The LORD said to Moses, “Is the LORD’S power limited? Now you shall see whether My word will come true for you or not.”
“Is the LORD’s power limited?” It’s a question that every believer has to resolve. For Moses, the question is asked when he — having seen God part seas and guide through pillars of fire and cloud and rain bread from Heaven, not to mention the plagues in Egypt — wonders how there will be enough meat to feed Israel — 600 000 men, not counting women and children — for a month. Moses was caught in the trap that so many of us fall into, the trap of focusing on our deficiency.

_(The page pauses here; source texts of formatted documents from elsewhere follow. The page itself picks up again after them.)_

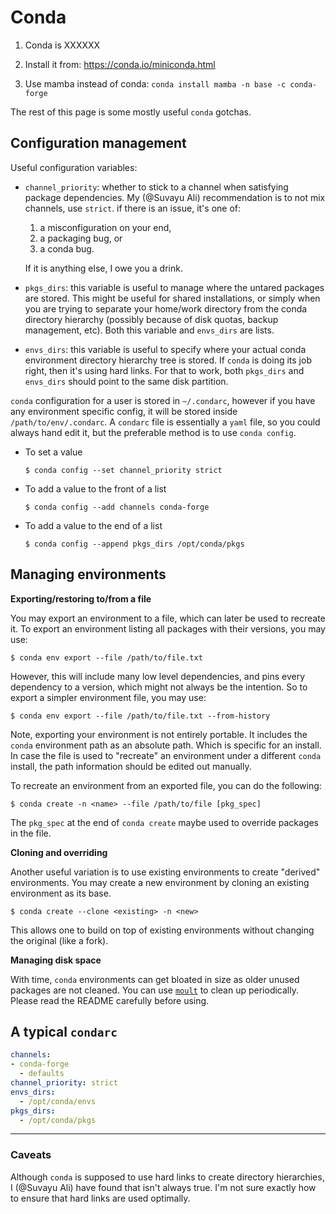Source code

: # Conda

1. Conda is XXXXXX

2. Install it from: https://conda.io/miniconda.html

3. Use mamba instead of conda: `conda install mamba -n base -c conda-forge`

The rest of this page is some mostly useful `conda` gotchas.

## Configuration management

Useful configuration variables:

- `channel_priority`: whether to stick to a channel when satisfying package dependencies. My (@Suvayu Ali) recommendation is to not mix channels, use `strict`. if there is an issue, it's one of:
    1. a misconfiguration on your end,
    2. a packaging bug, or
    3. a conda bug.

    If it is anything else, I owe you a drink.

- `pkgs_dirs`: this variable is useful to manage where the untared packages are stored.  This might be useful for shared installations, or simply when you are trying to separate your home/work directory from the conda directory hierarchy (possibly because of disk quotas, backup management, etc).  Both this variable and `envs_dirs` are lists.
- `envs_dirs`: this variable is useful to specify where your actual conda environment directory hierarchy tree is stored. If `conda` is doing its job right, then it's using hard links.  For that to work, both `pkgs_dirs` and `envs_dirs` should point to the same disk partition.

`conda` configuration for a user is stored in `~/.condarc`, however if you have any environment specific config, it will be stored inside `/path/to/env/.condarc`.  A `condarc` file is essentially a `yaml` file, so you could always hand edit it, but the preferable method is to use `conda config`.

- To set a value

    `$ conda config --set channel_priority strict`

- To add a value to the front of a list

    `$ conda config --add channels conda-forge`

- To add a value to the end of a list

    `$ conda config --append pkgs_dirs /opt/conda/pkgs`

## Managing environments

**Exporting/restoring to/from a file**

You may export an environment to a file, which can later be used to recreate it.  To export an environment listing all packages with their versions, you may use:

`$ conda env export --file /path/to/file.txt`

However, this will include many low level dependencies, and pins every dependency to a version, which might not always be the intention. So to export a simpler environment file, you may use:

`$ conda env export --file /path/to/file.txt --from-history`

Note, exporting your environment is not entirely portable.  It includes the `conda` environment path as an absolute path.  Which is specific for an install.  In case the file is used to "recreate" an environment under a different `conda` install, the path information should be edited out manually.

To recreate an environment from an exported file, you can do the following:

`$ conda create -n <name> --file /path/to/file [pkg_spec]`

The `pkg_spec` at the end of `conda create` maybe used to override packages in the file.

**Cloning and overriding**

Another useful variation is to use existing environments to create "derived" environments.  You may create a new environment by cloning an existing environment as its base.

`$ conda create --clone <existing> -n <new>`

This allows one to build on top of existing environments without changing the original (like a fork).

**Managing disk space**

With time, `conda` environments can get bloated in size as older unused packages are not cleaned.  You can use [`moult`]( https://github.com/suvayu/moult/) to clean up periodically.  Please read the README carefully before using.

## A typical `condarc`

```yaml
channels:
- conda-forge
  - defaults
channel_priority: strict
envs_dirs:
  - /opt/conda/envs
pkgs_dirs:
  - /opt/conda/pkgs
```

---

### Caveats

Although `conda` is supposed to use hard links to create directory hierarchies, I (@Suvayu Ali) have found that isn't always true.  I'm not sure exactly how to ensure that hard links are used optimally.
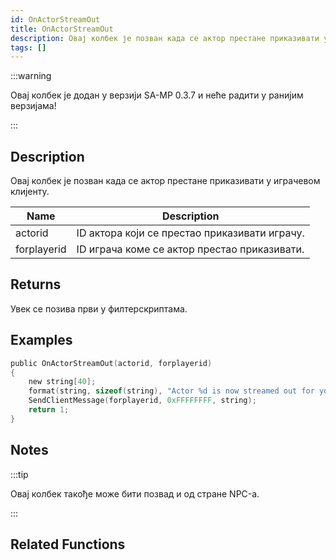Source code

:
 ```yaml
---
id: OnActorStreamOut
title: OnActorStreamOut
description: Овај колбек је позван када се актор престане приказивати у играчевом клијенту.
tags: []
---
```


:::warning

Овај колбек је додан у верзији SA-MP 0.3.7 и неће радити у ранијим верзијама!

:::

## Description

Овај колбек је позван када се актор престане приказивати у играчевом клијенту.

| Name        | Description                                                    |
| ----------- | -------------------------------------------------------------- |
| actorid     | ID актора који се престао приказивати играчу. |
| forplayerid | ID играча коме се актор престао приказивати.              |

## Returns

Увек се позива први у филтерскриптама.

## Examples

```c
public OnActorStreamOut(actorid, forplayerid)
{
    new string[40];
    format(string, sizeof(string), "Actor %d is now streamed out for you.", actorid);
    SendClientMessage(forplayerid, 0xFFFFFFFF, string);
    return 1;
}
```

## Notes

:::tip

Овај колбек такође може бити позвад и од стране NPC-а.

:::

## Related Functions
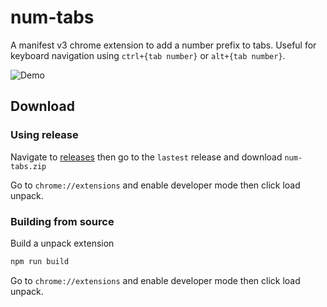 # num-tabs
A manifest v3 chrome extension to add a number prefix to tabs. Useful for keyboard navigation using `ctrl+{tab number}` or `alt+{tab number}`.

![Demo](/docs/demo.gif)


## Download

### Using release
Navigate to [releases](https://github.com/RaymartMl/num-tabs/releases) then go to the `lastest` release and download `num-tabs.zip`


Go to `chrome://extensions` and enable developer mode then click load unpack.


### Building from source 

Build a unpack extension
```bash
npm run build
```

Go to `chrome://extensions` and enable developer mode then click load unpack.
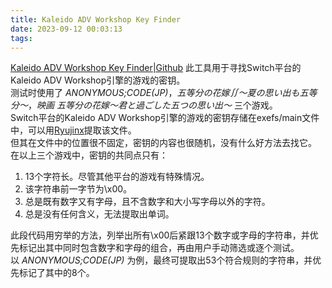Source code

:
 ```yaml
---
title: Kaleido ADV Workshop Key Finder
date: 2023-09-12 00:03:13
tags:
---
```

[Kaleido ADV Workshop Key Finder|Github](https://github.com/Manicsteiner/KaleidoKeyFinderSwitch)
此工具用于寻找Switch平台的Kaleido ADV Workshop引擎的游戏的密钥。  
测试时使用了 _ANONYMOUS;CODE(JP)_，_五等分の花嫁∬～夏の思い出も五等分～_，_映画 五等分の花嫁～君と過ごした五つの思い出～_ 三个游戏。  
Switch平台的Kaleido ADV Workshop引擎的游戏的密钥存储在exefs/main文件中，可以用[Ryujinx](https://github.com/Ryujinx/Ryujinx)提取该文件。  
但其在文件中的位置很不固定，密钥的内容也很随机，没有什么好方法去找它。  
在以上三个游戏中，密钥的共同点只有：  
 1. 13个字符长。尽管其他平台的游戏有特殊情况。  
 2. 该字符串前一字节为\\x00。  
 3. 总是既有数字又有字母，且不含数字和大小写字母以外的字符。  
 4. 总是没有任何含义，无法提取出单词。  

此段代码用穷举的方法，列举出所有\\x00后紧跟13个数字或字母的字符串，并优先标记出其中同时包含数字和字母的组合，再由用户手动筛选或逐个测试。  
以 _ANONYMOUS;CODE(JP)_ 为例，最终可提取出53个符合规则的字符串，并优先标记了其中的8个。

I should lead with the reality that God has nothing to prove to me. He knit me together in my mother’s womb; has sustained me all the days of my life; has provided for all my needs; has protected my life — sometimes miraculously. All this to say that God has already provided abundant proof of His power and ability to accomplish what concerns me. More and more, I find that my prayers take the form of, “God, I know You can, but I’m not sure if what I want You to do is the best thing, so ….” I can go on for hours that way and God, having all eternity, is patient enough to let me ramble my way through the thought process.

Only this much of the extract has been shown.